What is expected
A faithful copy of all the data below, please; leave no line out.

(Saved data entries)
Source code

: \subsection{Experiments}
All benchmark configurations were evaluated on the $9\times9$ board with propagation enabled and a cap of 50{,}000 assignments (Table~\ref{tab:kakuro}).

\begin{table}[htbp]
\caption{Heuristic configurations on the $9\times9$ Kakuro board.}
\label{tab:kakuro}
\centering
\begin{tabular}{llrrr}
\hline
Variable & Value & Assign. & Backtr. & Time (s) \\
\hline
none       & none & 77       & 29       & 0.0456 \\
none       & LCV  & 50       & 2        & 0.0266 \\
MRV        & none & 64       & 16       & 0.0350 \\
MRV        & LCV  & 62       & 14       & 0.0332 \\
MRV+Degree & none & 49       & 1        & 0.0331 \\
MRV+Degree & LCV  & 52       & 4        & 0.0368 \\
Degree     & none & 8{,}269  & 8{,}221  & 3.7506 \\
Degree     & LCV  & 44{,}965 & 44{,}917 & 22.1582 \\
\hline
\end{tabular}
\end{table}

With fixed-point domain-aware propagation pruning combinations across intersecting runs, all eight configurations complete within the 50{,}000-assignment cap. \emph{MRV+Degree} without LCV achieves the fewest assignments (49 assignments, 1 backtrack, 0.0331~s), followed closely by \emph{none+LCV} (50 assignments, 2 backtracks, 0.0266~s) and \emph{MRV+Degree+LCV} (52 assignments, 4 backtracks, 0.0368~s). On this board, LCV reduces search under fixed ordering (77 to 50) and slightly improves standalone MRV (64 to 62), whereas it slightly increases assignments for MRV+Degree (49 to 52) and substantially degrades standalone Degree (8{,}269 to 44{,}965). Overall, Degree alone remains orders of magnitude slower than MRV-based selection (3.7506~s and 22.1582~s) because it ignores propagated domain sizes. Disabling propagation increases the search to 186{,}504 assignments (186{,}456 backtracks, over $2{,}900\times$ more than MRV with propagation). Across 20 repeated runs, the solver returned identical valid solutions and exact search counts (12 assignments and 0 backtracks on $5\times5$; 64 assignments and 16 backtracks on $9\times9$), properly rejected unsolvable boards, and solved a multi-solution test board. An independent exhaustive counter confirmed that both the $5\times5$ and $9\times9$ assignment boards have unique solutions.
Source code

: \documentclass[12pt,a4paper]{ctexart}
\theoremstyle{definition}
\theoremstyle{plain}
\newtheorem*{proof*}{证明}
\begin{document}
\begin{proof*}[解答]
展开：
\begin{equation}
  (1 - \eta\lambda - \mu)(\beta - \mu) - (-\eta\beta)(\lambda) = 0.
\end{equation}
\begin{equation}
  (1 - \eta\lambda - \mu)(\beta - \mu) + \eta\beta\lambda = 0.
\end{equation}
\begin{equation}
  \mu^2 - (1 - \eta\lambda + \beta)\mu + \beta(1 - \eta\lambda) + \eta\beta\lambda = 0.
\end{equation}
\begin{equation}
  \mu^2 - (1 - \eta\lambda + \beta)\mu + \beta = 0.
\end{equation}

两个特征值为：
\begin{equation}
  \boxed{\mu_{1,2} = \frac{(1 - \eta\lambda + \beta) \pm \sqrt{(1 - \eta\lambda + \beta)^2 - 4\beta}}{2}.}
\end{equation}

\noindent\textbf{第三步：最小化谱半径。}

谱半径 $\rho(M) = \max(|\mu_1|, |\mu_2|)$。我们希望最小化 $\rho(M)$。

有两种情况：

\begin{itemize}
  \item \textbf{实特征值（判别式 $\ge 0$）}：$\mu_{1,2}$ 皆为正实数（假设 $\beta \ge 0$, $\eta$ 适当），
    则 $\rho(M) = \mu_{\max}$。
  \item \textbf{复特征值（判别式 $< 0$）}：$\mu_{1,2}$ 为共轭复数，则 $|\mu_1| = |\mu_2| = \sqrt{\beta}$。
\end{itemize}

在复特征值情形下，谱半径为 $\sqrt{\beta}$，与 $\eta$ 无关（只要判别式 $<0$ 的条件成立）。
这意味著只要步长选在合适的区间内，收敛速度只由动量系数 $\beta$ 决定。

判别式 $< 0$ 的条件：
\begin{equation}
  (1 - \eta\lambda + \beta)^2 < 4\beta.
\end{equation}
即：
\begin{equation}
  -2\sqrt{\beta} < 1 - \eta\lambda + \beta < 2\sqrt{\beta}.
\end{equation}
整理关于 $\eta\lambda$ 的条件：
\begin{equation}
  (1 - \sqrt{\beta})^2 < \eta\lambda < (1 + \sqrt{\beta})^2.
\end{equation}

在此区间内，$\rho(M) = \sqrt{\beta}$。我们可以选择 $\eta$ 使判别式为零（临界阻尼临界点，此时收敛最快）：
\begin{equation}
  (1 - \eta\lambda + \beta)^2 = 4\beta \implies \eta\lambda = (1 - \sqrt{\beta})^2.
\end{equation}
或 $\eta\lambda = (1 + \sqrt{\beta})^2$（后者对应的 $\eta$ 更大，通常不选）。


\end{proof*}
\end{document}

Answer to the exercise
Source code

: \subsection{Experiments}
All benchmark configurations were evaluated on the $9\times9$ board with propagation enabled and a cap of 50{,}000 assignments (Table~\ref{tab:kakuro}).

\begin{table}[htbp]
\caption{Heuristic configurations on the $9\times9$ Kakuro board.}
\label{tab:kakuro}
\centering
\begin{tabular}{llrrr}
\hline
Variable & Value & Assign. & Backtr. & Time (s) \\
\hline
none       & none & 77       & 29       & 0.0456 \\
none       & LCV  & 50       & 2        & 0.0266 \\
MRV        & none & 64       & 16       & 0.0350 \\
MRV        & LCV  & 62       & 14       & 0.0332 \\
MRV+Degree & none & 49       & 1        & 0.0331 \\
MRV+Degree & LCV  & 52       & 4        & 0.0368 \\
Degree     & none & 8{,}269  & 8{,}221  & 3.7506 \\
Degree     & LCV  & 44{,}965 & 44{,}917 & 22.1582 \\
\hline
\end{tabular}
\end{table}

With fixed-point domain-aware propagation pruning combinations across intersecting runs, all eight configurations complete within the 50{,}000-assignment cap. \emph{MRV+Degree} without LCV achieves the fewest assignments (49 assignments, 1 backtrack, 0.0331~s), followed closely by \emph{none+LCV} (50 assignments, 2 backtracks, 0.0266~s) and \emph{MRV+Degree+LCV} (52 assignments, 4 backtracks, 0.0368~s). On this board, LCV reduces search under fixed ordering (77 to 50) and slightly improves standalone MRV (64 to 62), whereas it slightly increases assignments for MRV+Degree (49 to 52) and substantially degrades standalone Degree (8{,}269 to 44{,}965). Overall, Degree alone remains orders of magnitude slower than MRV-based selection (3.7506~s and 22.1582~s) because it ignores propagated domain sizes. Disabling propagation increases the search to 186{,}504 assignments (186{,}456 backtracks, over $2{,}900\times$ more than MRV with propagation). Across 20 repeated runs, the solver returned identical valid solutions and exact search counts (12 assignments and 0 backtracks on $5\times5$; 64 assignments and 16 backtracks on $9\times9$), properly rejected unsolvable boards, and solved a multi-solution test board. An independent exhaustive counter confirmed that both the $5\times5$ and $9\times9$ assignment boards have unique solutions.
Source code

: \documentclass[12pt,a4paper]{ctexart}
\theoremstyle{definition}
\theoremstyle{plain}
\newtheorem*{proof*}{证明}
\begin{document}
\begin{proof*}[解答]
展开：
\begin{equation}
  (1 - \eta\lambda - \mu)(\beta - \mu) - (-\eta\beta)(\lambda) = 0.
\end{equation}
\begin{equation}
  (1 - \eta\lambda - \mu)(\beta - \mu) + \eta\beta\lambda = 0.
\end{equation}
\begin{equation}
  \mu^2 - (1 - \eta\lambda + \beta)\mu + \beta(1 - \eta\lambda) + \eta\beta\lambda = 0.
\end{equation}
\begin{equation}
  \mu^2 - (1 - \eta\lambda + \beta)\mu + \beta = 0.
\end{equation}

两个特征值为：
\begin{equation}
  \boxed{\mu_{1,2} = \frac{(1 - \eta\lambda + \beta) \pm \sqrt{(1 - \eta\lambda + \beta)^2 - 4\beta}}{2}.}
\end{equation}

\noindent\textbf{第三步：最小化谱半径。}

谱半径 $\rho(M) = \max(|\mu_1|, |\mu_2|)$。我们希望最小化 $\rho(M)$。

有两种情况：

\begin{itemize}
  \item \textbf{实特征值（判别式 $\ge 0$）}：$\mu_{1,2}$ 皆为正实数（假设 $\beta \ge 0$, $\eta$ 适当），
    则 $\rho(M) = \mu_{\max}$。
  \item \textbf{复特征值（判别式 $< 0$）}：$\mu_{1,2}$ 为共轭复数，则 $|\mu_1| = |\mu_2| = \sqrt{\beta}$。
\end{itemize}

在复特征值情形下，谱半径为 $\sqrt{\beta}$，与 $\eta$ 无关（只要判别式 $<0$ 的条件成立）。
这意味著只要步长选在合适的区间内，收敛速度只由动量系数 $\beta$ 决定。

判别式 $< 0$ 的条件：
\begin{equation}
  (1 - \eta\lambda + \beta)^2 < 4\beta.
\end{equation}
即：
\begin{equation}
  -2\sqrt{\beta} < 1 - \eta\lambda + \beta < 2\sqrt{\beta}.
\end{equation}
整理关于 $\eta\lambda$ 的条件：
\begin{equation}
  (1 - \sqrt{\beta})^2 < \eta\lambda < (1 + \sqrt{\beta})^2.
\end{equation}

在此区间内，$\rho(M) = \sqrt{\beta}$。我们可以选择 $\eta$ 使判别式为零（临界阻尼临界点，此时收敛最快）：
\begin{equation}
  (1 - \eta\lambda + \beta)^2 = 4\beta \implies \eta\lambda = (1 - \sqrt{\beta})^2.
\end{equation}
或 $\eta\lambda = (1 + \sqrt{\beta})^2$（后者对应的 $\eta$ 更大，通常不选）。


\end{proof*}
\end{document}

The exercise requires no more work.